## TASK TO COMPLETE
Would you please transcribe the data in full and exactly, excluding images?

## INFORMATION
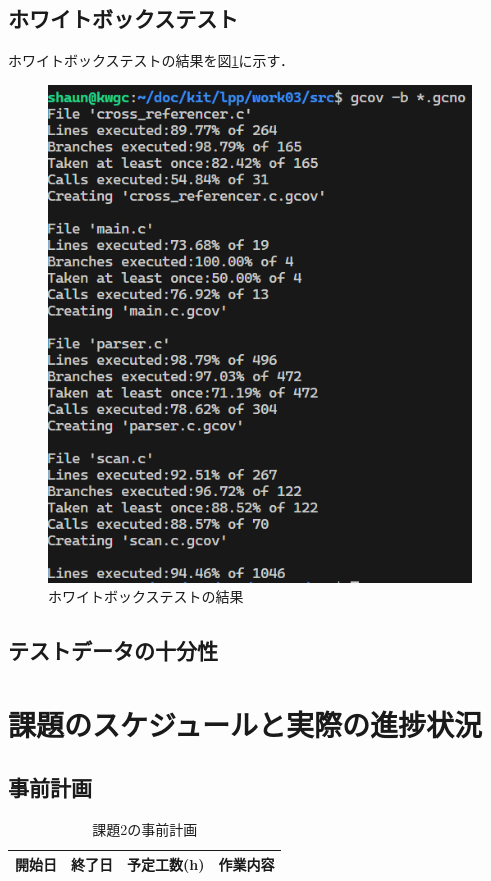 \documentclass{jlreq}
\begin{document}
\subsection{ホワイトボックステスト}
ホワイトボックステストの結果を図\ref{fig:white_box_test}に示す．
\begin{figure}[H]
  \centering
  \includegraphics[width=\textwidth]{assets/white_box_test.png}
  \caption{ホワイトボックステストの結果}
  \label{fig:white_box_test}
\end{figure}

\subsection{テストデータの十分性}

\section{課題のスケジュールと実際の進捗状況}
\subsection{事前計画}
\begin{table}[H]
  \centering
  \caption{課題2の事前計画}
  \begin{tabular}{cccp{7cm}}
    \hline
    開始日 & 終了日 & 予定工数(h) & 作業内容 \\ \hline
  \end{tabular}
\end{table}
\end{document}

## RESPONSE BOX
 \documentclass{jlreq}
\begin{document}
\subsection{ホワイトボックステスト}
ホワイトボックステストの結果を図\ref{fig:white_box_test}に示す．
\begin{figure}[H]
  \centering
  \includegraphics[width=\textwidth]{assets/white_box_test.png}
  \caption{ホワイトボックステストの結果}
  \label{fig:white_box_test}
\end{figure}

\subsection{テストデータの十分性}

\section{課題のスケジュールと実際の進捗状況}
\subsection{事前計画}
\begin{table}[H]
  \centering
  \caption{課題2の事前計画}
  \begin{tabular}{cccp{7cm}}
    \hline
    開始日 & 終了日 & 予定工数(h) & 作業内容 \\ \hline
  \end{tabular}
\end{table}
\end{document}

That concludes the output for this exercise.